Lucky windmills to draw temple crowds

PUBLISHED : Tuesday, 01 February, 2011, 12:00am
UPDATED : Tuesday, 01 February, 2011, 12:00am

Wong Tai Sin Temple staff are bracing for one million worshippers for this year's annual festivities, and on Lunar New Year's Eve the first 688 visitors will get a blessed windmill.

This auspicious number of worshippers will receive the windmill as part of the temple's 90th anniversary.

The windmills will be distributed between the propitious hours of 11pm and 1am, so there is a small window of opportunity for lucky visitors.

Sik Sik Yuen - the Taoist, Buddhist and Confucian charity that runs the temple - expected one million visitors during this Lunar New Year period, 20 per cent more than last year, when the temple reopened its main altar after 12 months of renovations.

About 30,000 offered the first joss sticks of the new lunar year last year.

An extra drawcard will be an underground hall, opened last month, where visitors can worship 60 gods of the stars.

Wilson Or Wai-shun, director of Sik Sik Yuen, said the organisation was most worried about the crowds on Lunar New Year's Eve. 'We are not worried about the other days as we have enough personnel in place,' he said.

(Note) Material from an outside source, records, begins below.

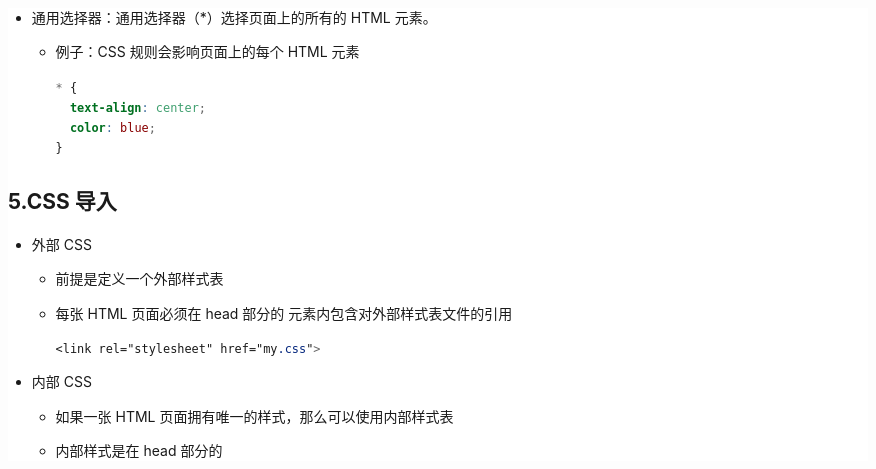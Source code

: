 - 通用选择器：通用选择器（*）选择页面上的所有的 HTML 元素。

  - 例子：CSS 规则会影响页面上的每个 HTML 元素

    ```css
    * {
      text-align: center;
      color: blue;
    }
    ```

    

## 5.CSS 导入

- 外部 CSS

  - 前提是定义一个外部样式表

  - 每张 HTML 页面必须在 head 部分的 <link> 元素内包含对外部样式表文件的引用

    ```css
    <link rel="stylesheet" href="my.css">
    ```

- 内部 CSS

  - 如果一张 HTML 页面拥有唯一的样式，那么可以使用内部样式表

  - 内部样式是在 head 部分的 <style> 元素中进行定义

    ```css
    <style>
        body {
          background-color: linen;
        }
    
        h1 {
          color: maroon;
          margin-left: 40px;
        } 
    </style>
    ```

- 行内 CSS

  - 行内样式（也称内联样式）可用于为单个元素应用唯一的样式

  - 如需使用行内样式，请将 style 属性添加到相关元素。style 属性可包含任何 CSS 属性

  - 实例：行内样式在相关元素的 "style" 属性中定义

    ```css
    <h1 style="color:blue;text-align:center;">This is a heading</h1>
    <p style="color:red;">This is a paragraph.</p>
    ```

- 层叠顺序
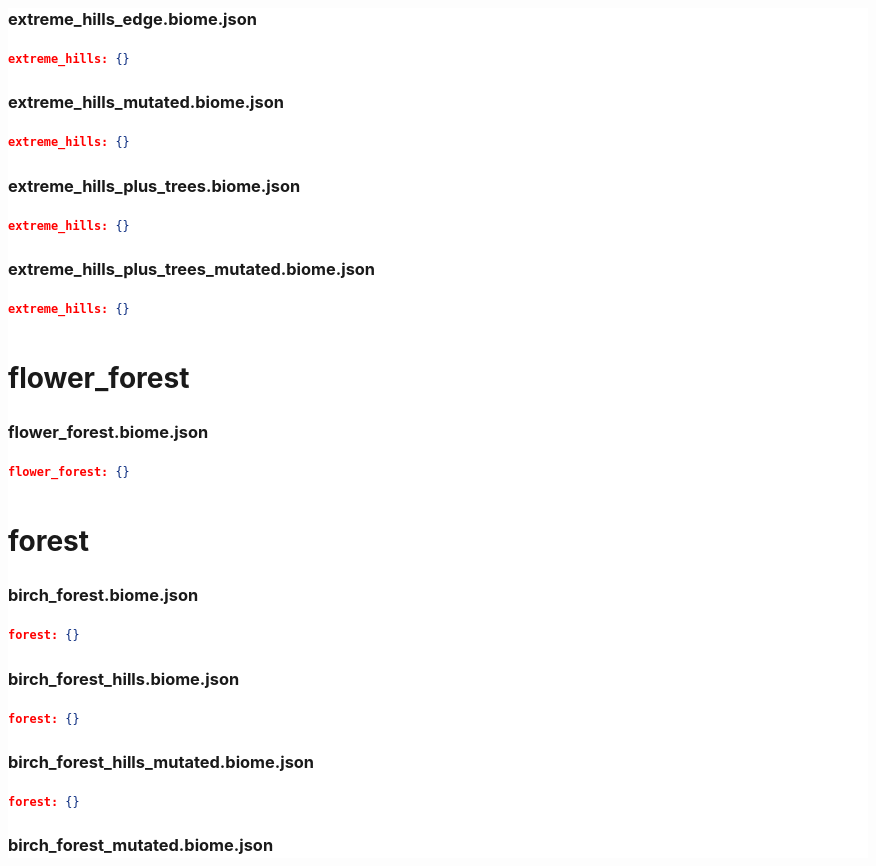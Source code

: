 ### extreme_hills_edge.biome.json

```JSON
extreme_hills: {}
```

### extreme_hills_mutated.biome.json

```JSON
extreme_hills: {}
```

### extreme_hills_plus_trees.biome.json

```JSON
extreme_hills: {}
```

### extreme_hills_plus_trees_mutated.biome.json

```JSON
extreme_hills: {}
```

# flower_forest

### flower_forest.biome.json

```JSON
flower_forest: {}
```

# forest

### birch_forest.biome.json

```JSON
forest: {}
```

### birch_forest_hills.biome.json

```JSON
forest: {}
```

### birch_forest_hills_mutated.biome.json

```JSON
forest: {}
```

### birch_forest_mutated.biome.json
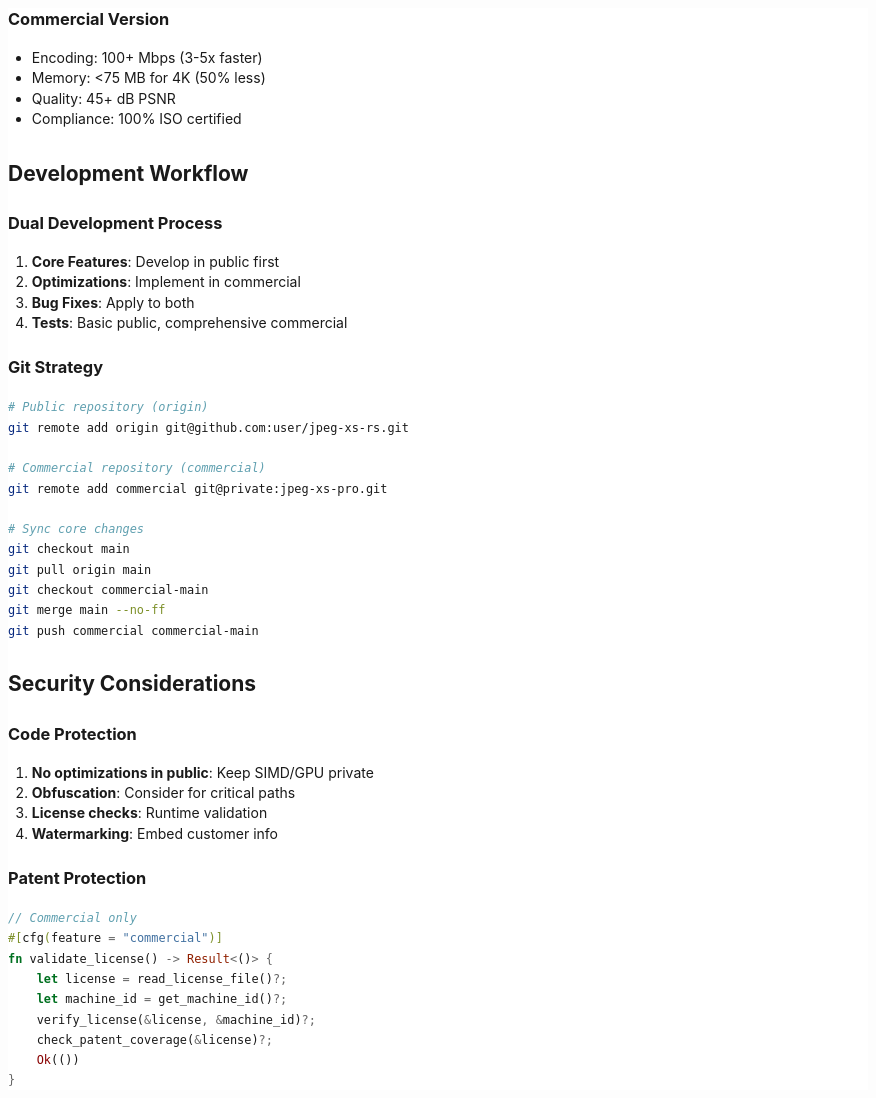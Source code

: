 ### Commercial Version
- Encoding: 100+ Mbps (3-5x faster)
- Memory: <75 MB for 4K (50% less)
- Quality: 45+ dB PSNR
- Compliance: 100% ISO certified

## Development Workflow

### Dual Development Process

1. **Core Features**: Develop in public first
2. **Optimizations**: Implement in commercial
3. **Bug Fixes**: Apply to both
4. **Tests**: Basic public, comprehensive commercial

### Git Strategy

```bash
# Public repository (origin)
git remote add origin git@github.com:user/jpeg-xs-rs.git

# Commercial repository (commercial)
git remote add commercial git@private:jpeg-xs-pro.git

# Sync core changes
git checkout main
git pull origin main
git checkout commercial-main
git merge main --no-ff
git push commercial commercial-main
```

## Security Considerations

### Code Protection

1. **No optimizations in public**: Keep SIMD/GPU private
2. **Obfuscation**: Consider for critical paths
3. **License checks**: Runtime validation
4. **Watermarking**: Embed customer info

### Patent Protection

```rust
// Commercial only
#[cfg(feature = "commercial")]
fn validate_license() -> Result<()> {
    let license = read_license_file()?;
    let machine_id = get_machine_id()?;
    verify_license(&license, &machine_id)?;
    check_patent_coverage(&license)?;
    Ok(())
}
```
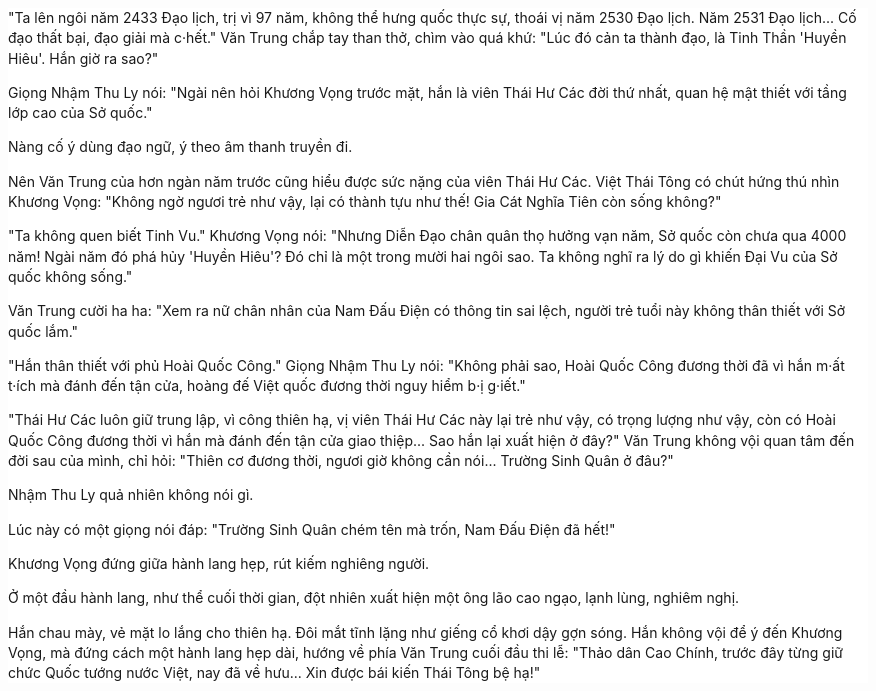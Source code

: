 "Ta lên ngôi năm 2433 Đạo lịch, trị vì 97 năm, không thể hưng quốc thực sự, thoái vị năm 2530 Đạo lịch. Năm 2531 Đạo lịch... Cố đạo thất bại, đạo giải mà c·hết." Văn Trung chắp tay than thở, chìm vào quá khứ: "Lúc đó cản ta thành đạo, là Tinh Thần 'Huyền Hiêu'. Hắn giờ ra sao?"

Giọng Nhậm Thu Ly nói: "Ngài nên hỏi Khương Vọng trước mặt, hắn là viên Thái Hư Các đời thứ nhất, quan hệ mật thiết với tầng lớp cao của Sở quốc."

Nàng cố ý dùng đạo ngữ, ý theo âm thanh truyền đi.

Nên Văn Trung của hơn ngàn năm trước cũng hiểu được sức nặng của viên Thái Hư Các. Việt Thái Tông có chút hứng thú nhìn Khương Vọng: "Không ngờ ngươi trẻ như vậy, lại có thành tựu như thế! Gia Cát Nghĩa Tiên còn sống không?"

"Ta không quen biết Tinh Vu." Khương Vọng nói: "Nhưng Diễn Đạo chân quân thọ hưởng vạn năm, Sở quốc còn chưa qua 4000 năm! Ngài năm đó phá hủy 'Huyền Hiêu'? Đó chỉ là một trong mười hai ngôi sao. Ta không nghĩ ra lý do gì khiến Đại Vu của Sở quốc không sống."

Văn Trung cười ha ha: "Xem ra nữ chân nhân của Nam Đấu Điện có thông tin sai lệch, người trẻ tuổi này không thân thiết với Sở quốc lắm."

"Hắn thân thiết với phủ Hoài Quốc Công." Giọng Nhậm Thu Ly nói: "Không phải sao, Hoài Quốc Công đương thời đã vì hắn m·ất t·ích mà đánh đến tận cửa, hoàng đế Việt quốc đương thời nguy hiểm b·ị g·iết."

"Thái Hư Các luôn giữ trung lập, vì công thiên hạ, vị viên Thái Hư Các này lại trẻ như vậy, có trọng lượng như vậy, còn có Hoài Quốc Công đương thời vì hắn mà đánh đến tận cửa giao thiệp... Sao hắn lại xuất hiện ở đây?" Văn Trung không vội quan tâm đến đời sau của mình, chỉ hỏi: "Thiên cơ đương thời, ngươi giờ không cần nói... Trường Sinh Quân ở đâu?"

Nhậm Thu Ly quả nhiên không nói gì.

Lúc này có một giọng nói đáp: "Trường Sinh Quân chém tên mà trốn, Nam Đấu Điện đã hết!"

Khương Vọng đứng giữa hành lang hẹp, rút kiếm nghiêng người.

Ở một đầu hành lang, như thể cuối thời gian, đột nhiên xuất hiện một ông lão cao ngạo, lạnh lùng, nghiêm nghị.


Hắn chau mày, vẻ mặt lo lắng cho thiên hạ. Đôi mắt tĩnh lặng như giếng cổ khơi dậy gợn sóng. Hắn không vội để ý đến Khương Vọng, mà đứng cách một hành lang hẹp dài, hướng về phía Văn Trung cuối đầu thi lễ: "Thảo dân Cao Chính, trước đây từng giữ chức Quốc tướng nước Việt, nay đã về hưu... Xin được bái kiến Thái Tông bệ hạ!"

The temple will be closed at 5.30pm on Lunar New Year's Eve tomorrow, and will reopen at 9pm and close at 6.30pm on Thursday.

Three altars will be set up for placing candles, and every worshipper can bring a maximum of nine candles, but the drawing of fortune-telling sticks on Lunar New Year's Eve will be suspended. Visitors are urged not to bring thick candles, oil or paper offerings, for safety reasons.

From Lunar New Year's Eve, a crowd management system will allow the same number of visitors to enter as those who leave.

Police security measures will be in place from 7pm tomorrow until 7pm on Thursday, and daily between 7am and 7pm from February 4 to 9 as well as from February 12-14 and 17.

Special traffic arrangements include the closure of a section of Shatin Pass Road between Lung Cheung and Fung Tak roads.

The new hall, which charges HK$100 for admission, will be closed tomorrow and on Thursday. Entry to the Wong Tai Sin Temple is free.

Or said more than 6,000 people have visited the new worship hall.

'Around 30 per cent of the 6,000 visitors paid an extra HK$300 for [a special blessing ritual],' he said.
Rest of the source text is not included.